Our Most Basic Belief

Most Basic Concept

  1. Our most basic belief is about our most basic concept.
  2. Logically, the most basic concept is that of existence.
  3. Existence is of two kinds: temporal (with beginning) and eternal (without beginning).
  4. Eternal existence is prior (logically and ontologically) to temporal existence.
  5. We have a precise concept (not image) of what eternal means.

Eternality

  1. Eternal is not the same as everlasting or aeveternal (in time).
  2. What is eternal is independent, self-existing, self-maintaining, and self-explaining.
  3. There are no unique events in an eternal being or process.

    1. If there was an infinite amount of time, it could not be explained why a unique event did not happen before it did.
    2. How can a unique event happen at all in an eternal (infinite) series?

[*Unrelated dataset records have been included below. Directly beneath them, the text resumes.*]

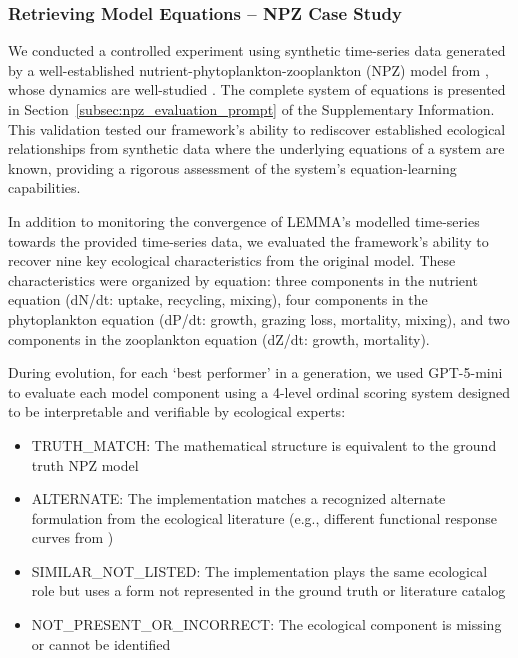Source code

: \subsubsection{Retrieving Model Equations -- NPZ Case Study}

We conducted a controlled experiment using synthetic time-series data generated by a well-established nutrient-phytoplankton-zooplankton (NPZ) model from \cite{edwards1999zooplankton}, whose dynamics are well-studied \citep{boschetti2008mapping,boschetti2010detecting}. The complete system of equations is presented in Section~\ref{subsec:npz_evaluation_prompt} of the Supplementary Information. This validation tested our framework's ability to rediscover established ecological relationships from synthetic data where the underlying equations of a system are known, providing a rigorous assessment of the system's equation-learning capabilities.

In addition to monitoring the convergence of LEMMA's modelled time-series towards the provided time-series data, we evaluated the framework's ability to recover nine key ecological characteristics from the original model. These characteristics were organized by equation: three components in the nutrient equation (dN/dt: uptake, recycling, mixing), four components in the phytoplankton equation (dP/dt: growth, grazing loss, mortality, mixing), and two components in the zooplankton equation (dZ/dt: growth, mortality).

During evolution, for each `best performer' in a generation, we used GPT-5-mini to evaluate each model component using a 4-level ordinal scoring system designed to be interpretable and verifiable by ecological experts:

\begin{itemize}
    \item TRUTH\_MATCH: The mathematical structure is equivalent to the ground truth NPZ model
    \item ALTERNATE: The implementation matches a recognized alternate formulation from the ecological literature (e.g., different functional response curves from \citep{franks2002npz})
    \item SIMILAR\_NOT\_LISTED: The implementation plays the same ecological role but uses a form not represented in the ground truth or literature catalog
    \item NOT\_PRESENT\_OR\_INCORRECT: The ecological component is missing or cannot be identified
\end{itemize}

      1. An infinite series cannot be crossed in finite time.
      2. There cannot be an infinite series since what is infinite is indivisible.
      3. Since time is divisible, time must not be an infinite series.

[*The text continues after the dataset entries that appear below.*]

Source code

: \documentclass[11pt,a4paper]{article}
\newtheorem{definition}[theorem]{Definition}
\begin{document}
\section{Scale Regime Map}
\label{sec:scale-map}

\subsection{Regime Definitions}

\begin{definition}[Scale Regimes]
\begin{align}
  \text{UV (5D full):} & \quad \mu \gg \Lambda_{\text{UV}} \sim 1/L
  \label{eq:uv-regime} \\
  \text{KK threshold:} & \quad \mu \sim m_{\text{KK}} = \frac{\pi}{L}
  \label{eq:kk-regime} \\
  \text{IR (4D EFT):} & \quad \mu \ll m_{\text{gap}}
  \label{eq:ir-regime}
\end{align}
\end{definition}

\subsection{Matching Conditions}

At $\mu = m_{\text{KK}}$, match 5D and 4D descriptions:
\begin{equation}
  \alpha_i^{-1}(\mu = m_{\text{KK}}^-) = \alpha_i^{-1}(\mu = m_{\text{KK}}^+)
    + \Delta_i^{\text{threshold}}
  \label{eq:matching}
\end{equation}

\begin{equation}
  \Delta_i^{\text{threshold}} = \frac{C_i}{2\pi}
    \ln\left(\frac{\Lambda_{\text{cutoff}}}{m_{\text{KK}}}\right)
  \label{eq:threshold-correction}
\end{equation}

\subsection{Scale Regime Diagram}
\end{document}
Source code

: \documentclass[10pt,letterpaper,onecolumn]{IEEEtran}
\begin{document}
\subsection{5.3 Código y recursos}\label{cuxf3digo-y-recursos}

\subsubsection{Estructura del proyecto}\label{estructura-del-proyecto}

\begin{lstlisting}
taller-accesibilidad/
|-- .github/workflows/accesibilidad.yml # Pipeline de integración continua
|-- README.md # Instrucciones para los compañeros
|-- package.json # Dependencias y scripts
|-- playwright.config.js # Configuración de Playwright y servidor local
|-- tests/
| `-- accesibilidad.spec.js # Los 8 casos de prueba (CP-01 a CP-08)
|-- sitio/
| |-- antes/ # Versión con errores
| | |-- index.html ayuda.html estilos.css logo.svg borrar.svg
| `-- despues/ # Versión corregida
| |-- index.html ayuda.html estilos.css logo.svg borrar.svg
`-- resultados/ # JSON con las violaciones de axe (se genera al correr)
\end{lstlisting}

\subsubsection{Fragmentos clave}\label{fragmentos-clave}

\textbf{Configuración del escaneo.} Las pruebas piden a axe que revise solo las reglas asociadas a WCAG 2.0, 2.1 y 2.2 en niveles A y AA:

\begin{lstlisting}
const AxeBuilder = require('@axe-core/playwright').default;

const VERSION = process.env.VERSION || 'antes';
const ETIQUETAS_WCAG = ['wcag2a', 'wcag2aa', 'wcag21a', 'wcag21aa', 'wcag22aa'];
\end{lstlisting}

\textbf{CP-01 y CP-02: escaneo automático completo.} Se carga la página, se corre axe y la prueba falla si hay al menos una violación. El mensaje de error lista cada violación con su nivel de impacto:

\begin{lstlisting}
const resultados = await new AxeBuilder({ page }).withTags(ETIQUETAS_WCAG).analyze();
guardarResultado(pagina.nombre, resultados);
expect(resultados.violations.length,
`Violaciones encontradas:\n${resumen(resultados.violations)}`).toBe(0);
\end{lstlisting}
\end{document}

There Must Be Something Eternal

  1. There must be at least something eternal (assuming anything exists at all).
  2. Reductio Argument:

The contradiction of “some is eternal” is “none is eternal.”

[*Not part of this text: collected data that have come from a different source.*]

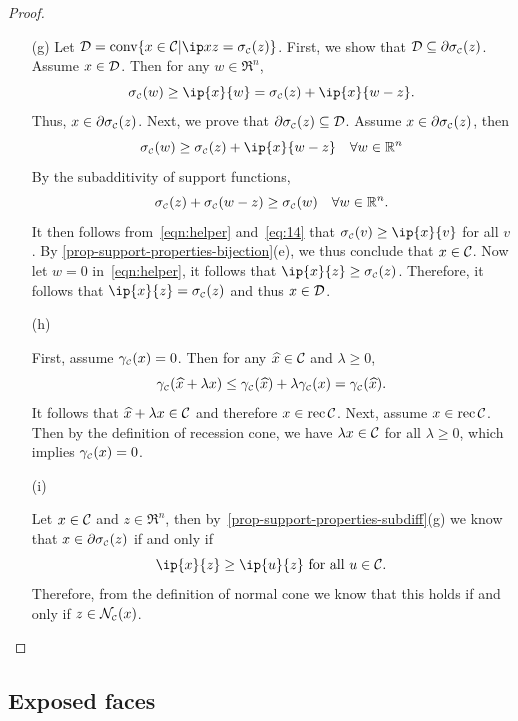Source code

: \begin{proof}
\begin{itemize}
  \item[(g)] Let $\Dscr = \conv\{x\in\Cscr|\ip x z = \sigma\Cs(z)\}$. First, we
      show that $\mathcal{D} \subseteq \partial\sigma_{\scriptscriptstyle\mathcal{C}}(z)$. Assume $x \in \mathcal{D}$. Then
      for any $w \in \Re^n$,
    \[\sigma\Cs(w) \geq \ip{x}{w} = \sigma\Cs(z) + \ip{x}{w - z}.\]
    Thus, $x \in \partial\sigma_{\scriptscriptstyle\mathcal{C}}(z)$. Next, we prove that
    $\partial\sigma_{\scriptscriptstyle\mathcal{C}}(z) \subseteq \mathcal{D}$. Assume
    $x \in \partial\sigma_{\scriptscriptstyle\mathcal{C}}(z)$, then
    \begin{equation}\label{eqn:helper}
      \sigma\Cs(w) \geq \sigma\Cs(z) + \ip{x}{w - z} \quad \forall w \in \Re^n
    \end{equation}
    By the subadditivity of support functions,
    \begin{equation} \label{eq:14}
      \sigma_{\scriptscriptstyle\mathcal{C}}(z) + \sigma_{\scriptscriptstyle\mathcal{C}}(w - z) \geq \sigma_{\scriptscriptstyle\mathcal{C}}(w) \quad \forall w \in \mathbb{R}^n.
    \end{equation}
    It then follows from~\eqref{eqn:helper} and~\eqref{eq:14} that
    $\sigma\Cs(v) \geq \ip{x}{v}$ for all $v$.  By \autoref{prop-support-properties-bijection}(e), we thus
    conclude that $x \in \mathcal{C}$. Now let $w = 0$ in~\eqref{eqn:helper},
    it follows that $\ip{x}{z} \geq \sigma\Cs(z)$.  Therefore, it
    follows that $\ip{x}{z} = \sigma\Cs(z)$ and thus $x \in \mathcal{D}$.
  
  \item[(h)]
  
    First, assume $\gamma_{\scriptscriptstyle\mathcal{C}}(x) = 0$. Then for any $\xhat \in \Cscr$ and
    $\lambda \geq 0$,
    \[
      \gauge\Cs(\xhat + \lambda x) \leq \gauge\Cs(\xhat) +
      \lambda\gauge\Cs(x) = \gauge\Cs(\xhat).
    \]
    It follows that $\xhat + \lambda x \in \Cscr$ and therefore
    $x\in\operatorname{rec}\mathcal{C}$. Next, assume $x\in\operatorname{rec}\mathcal{C}$. Then by the
    definition of recession cone, we have $\lambda x \in \mathcal{C}$ for all
    $\lambda \geq 0$, which implies $\gamma_{\scriptscriptstyle\mathcal{C}}(x) = 0$.
  
  \item[(i)] 
  
    Let $x\in\mathcal{C}$ and $z\in\Re^n$, then by~\autoref{prop-support-properties-subdiff}(g) we know that $x\in\partial\sigma_{\scriptscriptstyle\mathcal{C}}(z)$ if and only if 
    \[\ip{x}{z} \geq \ip{u}{z} \mbox{ for all } u \in \Cscr.\]
    Therefore, from the definition of normal cone we know that this holds if and only if $z \in \mathcal{N}_{\scriptscriptstyle\mathcal{C}}(x)$.
  \end{itemize}	
  \end{proof}

\subsection{Exposed faces} \label{sec:exposed-faces}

If “none is eternal,” then all is temporal, all had a beginning, all came into being.

If all came into being, then being came into existence from non-being.

Being from non-being is not possible.

Therefore, “none is eternal” is not possible and its contradiction “some is eternal” must be true.

Two Basic Presuppositions

  1. Presupposition is the most basic belief that is used to interpret experience.
  2. There are two presuppositions: all is eternal (in some form or other) or only some is eternal.
  3. No one is fully conscious or consistent in their presupposition; there is an admixture of both in varying degrees in each person, with one being more basic than the other.
  4. History is reason (logos) unfolding the meaning of one’s presupposition in time.
  5. Rationally, one or the other must be true (both can’t be true by the law of non-contradiction and both can’t be false by the law of excluded middle).

Historic Belief Systems

  1. Logically, all historic belief systems can be classified as all or only some is eternal.
  2. All is eternal: material monism, spiritual monism, dualism, pluralism, etc.
  3. Only some is eternal: theism (Judaism, Christianity, Islam) and deism.

This paper was originally developed for an Introduction to Philosophy course.